The farthest-insertion algorithm is a heuristic method for solving the Traveling Salesman Problem (TSP). It does not guarantee the perfect shortest route, but it tries to build a reasonably good one relatively quickly.
Suppose the points are : A, B, C, D, E
The algorithm usually starts by creating a tiny initial loop.
A common approach is : Pick one point. Find the point farthest from it. Create an initial mini-route between those points.
For example : A ↔ D ↔ A.
Next comes the “farthest insertion” part.
The algorithm looks at all unvisited points and asks : Which point is farthest from the current route?
Why choose the farthest? Because distant points are harder to fit efficiently later. If you ignore them too long, you may end up making a terrible detour near the end.

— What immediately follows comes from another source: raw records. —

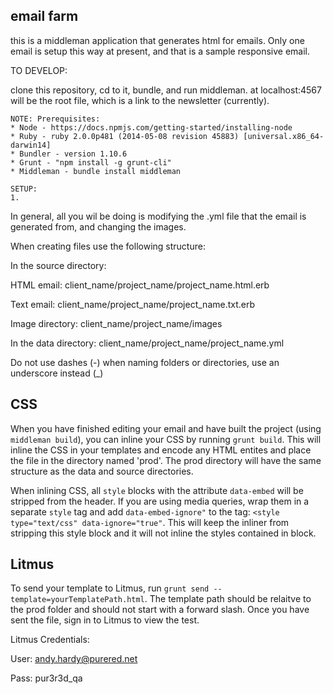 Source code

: ## email farm

this is a middleman application that generates html for emails. Only one email is setup this way at present, and that is a sample responsive email.

TO DEVELOP:

clone this repository, cd to it, bundle, and run middleman. at localhost:4567 will be the root file, which is a link to the newsletter (currently).

```
NOTE: Prerequisites:
* Node - https://docs.npmjs.com/getting-started/installing-node
* Ruby - ruby 2.0.0p481 (2014-05-08 revision 45883) [universal.x86_64-darwin14]
* Bundler - version 1.10.6
* Grunt - "npm install -g grunt-cli"
* Middleman - bundle install middleman

SETUP:
1. 
```

In general, all you wil be doing is modifying the .yml file that the email is generated from, and changing the images.

When creating files use the following structure: 

In the source directory: 

HTML email: client_name/project_name/project_name.html.erb

Text email: client_name/project_name/project_name.txt.erb

Image directory: client_name/project_name/images

In the data directory: client_name/project_name/project_name.yml

Do not use dashes (-) when naming folders or directories, use an underscore instead (_)


CSS
------------
When you have finished editing your email and have built the project (using `middleman build`), you can inline your CSS by running `grunt build`. This will inline the CSS in your templates and encode any HTML entites and place the file in the directory named 'prod'. The prod directory will have the same structure as the data and source directories.

When inlining CSS, all `style` blocks with the attribute `data-embed` will be stripped from the header.  If you are using media queries, wrap them in a separate `style` tag and  add `data-embed-ignore"` to the  tag: `<style type="text/css" data-ignore="true"`. This will keep the inliner from stripping this style block and it will not inline the styles contained in block.

Litmus
------------
To send your template to Litmus, run `grunt send --template=yourTemplatePath.html`.  The template path should be relaitve to the prod folder and should not start with a forward slash. Once you have sent the file, sign in to Litmus to view the test.

Litmus Credentials:

User: andy.hardy@purered.net

Pass: pur3r3d_qa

Suppose E is farthest from the current route.
Now the algorithm does insertion. It tries inserting E into every possible position in the existing route and calculates the cost increase.
Possible insertions : A → E → D → A or A → D → E → A.
The algorithm computes which option increases total distance the least.
Now repeat. Keep repeating until all points are included.
Build a route incrementally → always choose the farthest unvisited point → insert it where it damages the total distance the least.
The full TSP is notoriously hard because the number of possible routes explodes combinatorially. The farthest-insertion heuristic is a compromise. Much faster than brute force, but not always optimal. Its advantage is that it often avoids catastrophic mistakes because it handles awkward, distant points early instead of leaving them for last. That is probably why OSRM uses it for 10 or more waypoints: brute force becomes expensive as the number of points grows, so a heuristic provides a good-enough answer quickly.
Brute force is more optimal because it literally checks every possible route and picks the best one.
The farthest-insertion algorithm is greedy. At each step, it asks : “What seems best right now?” But a choice that looks good locally may accidentally create a worse overall route later. The heuristic cannot know this because it never explores all future possibilities. Once it commits to an insertion, it moves on.
Brute force works differently. Instead of making decisions step by step, it says : “Forget intuition. I will try every possible ordering.” Brute force tests every possible visit order.
With N points, the number of possible routes is roughly (N−1)!
This is why TSP is considered hard.